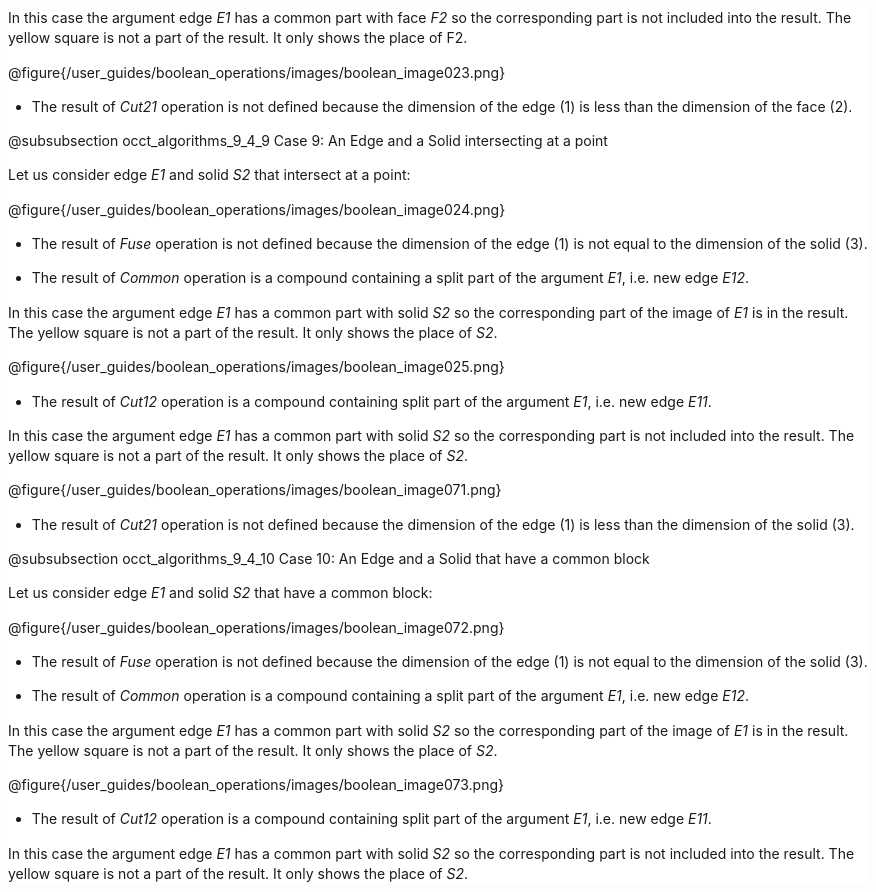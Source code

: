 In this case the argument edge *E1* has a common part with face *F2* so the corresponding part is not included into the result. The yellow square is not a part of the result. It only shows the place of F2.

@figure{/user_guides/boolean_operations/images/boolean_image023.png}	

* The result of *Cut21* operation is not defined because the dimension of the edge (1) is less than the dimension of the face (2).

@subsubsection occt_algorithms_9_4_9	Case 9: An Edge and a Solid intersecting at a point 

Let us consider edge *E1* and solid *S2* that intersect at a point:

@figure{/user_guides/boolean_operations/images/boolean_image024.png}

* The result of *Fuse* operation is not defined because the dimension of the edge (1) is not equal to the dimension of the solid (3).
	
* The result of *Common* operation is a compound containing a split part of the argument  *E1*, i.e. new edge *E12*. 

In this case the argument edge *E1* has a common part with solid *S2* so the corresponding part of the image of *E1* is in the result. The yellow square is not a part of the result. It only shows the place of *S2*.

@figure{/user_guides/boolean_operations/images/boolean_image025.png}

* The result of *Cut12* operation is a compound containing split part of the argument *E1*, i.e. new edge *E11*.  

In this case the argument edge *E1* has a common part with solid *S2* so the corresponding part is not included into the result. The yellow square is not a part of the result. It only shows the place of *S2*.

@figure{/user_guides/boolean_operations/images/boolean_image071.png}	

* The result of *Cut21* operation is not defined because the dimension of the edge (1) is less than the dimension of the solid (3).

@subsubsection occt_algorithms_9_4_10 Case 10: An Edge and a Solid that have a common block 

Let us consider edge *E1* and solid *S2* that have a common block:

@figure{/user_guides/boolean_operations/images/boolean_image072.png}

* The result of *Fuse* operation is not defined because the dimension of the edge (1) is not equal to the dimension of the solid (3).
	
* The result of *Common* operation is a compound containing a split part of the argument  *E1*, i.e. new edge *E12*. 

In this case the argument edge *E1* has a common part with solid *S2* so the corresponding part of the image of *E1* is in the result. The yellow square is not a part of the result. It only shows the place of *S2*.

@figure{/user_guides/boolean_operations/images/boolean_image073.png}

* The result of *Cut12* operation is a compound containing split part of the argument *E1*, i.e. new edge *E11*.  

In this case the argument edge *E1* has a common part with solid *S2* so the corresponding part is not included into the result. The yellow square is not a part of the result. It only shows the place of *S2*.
++++++++++
Each record above goes into the copy word for word; the pictures do not.

Source code

: In this case the argument edge *E1* has a common part with face *F2* so the corresponding part is not included into the result. The yellow square is not a part of the result. It only shows the place of F2.

@figure{/user_guides/boolean_operations/images/boolean_image023.png}	

* The result of *Cut21* operation is not defined because the dimension of the edge (1) is less than the dimension of the face (2).

@subsubsection occt_algorithms_9_4_9	Case 9: An Edge and a Solid intersecting at a point 

Let us consider edge *E1* and solid *S2* that intersect at a point:

@figure{/user_guides/boolean_operations/images/boolean_image024.png}

* The result of *Fuse* operation is not defined because the dimension of the edge (1) is not equal to the dimension of the solid (3).
	
* The result of *Common* operation is a compound containing a split part of the argument  *E1*, i.e. new edge *E12*. 

In this case the argument edge *E1* has a common part with solid *S2* so the corresponding part of the image of *E1* is in the result. The yellow square is not a part of the result. It only shows the place of *S2*.

@figure{/user_guides/boolean_operations/images/boolean_image025.png}

* The result of *Cut12* operation is a compound containing split part of the argument *E1*, i.e. new edge *E11*.  

In this case the argument edge *E1* has a common part with solid *S2* so the corresponding part is not included into the result. The yellow square is not a part of the result. It only shows the place of *S2*.

@figure{/user_guides/boolean_operations/images/boolean_image071.png}	

* The result of *Cut21* operation is not defined because the dimension of the edge (1) is less than the dimension of the solid (3).

@subsubsection occt_algorithms_9_4_10 Case 10: An Edge and a Solid that have a common block 

Let us consider edge *E1* and solid *S2* that have a common block:

@figure{/user_guides/boolean_operations/images/boolean_image072.png}

* The result of *Fuse* operation is not defined because the dimension of the edge (1) is not equal to the dimension of the solid (3).
	
* The result of *Common* operation is a compound containing a split part of the argument  *E1*, i.e. new edge *E12*. 

In this case the argument edge *E1* has a common part with solid *S2* so the corresponding part of the image of *E1* is in the result. The yellow square is not a part of the result. It only shows the place of *S2*.

@figure{/user_guides/boolean_operations/images/boolean_image073.png}

* The result of *Cut12* operation is a compound containing split part of the argument *E1*, i.e. new edge *E11*.  

In this case the argument edge *E1* has a common part with solid *S2* so the corresponding part is not included into the result. The yellow square is not a part of the result. It only shows the place of *S2*.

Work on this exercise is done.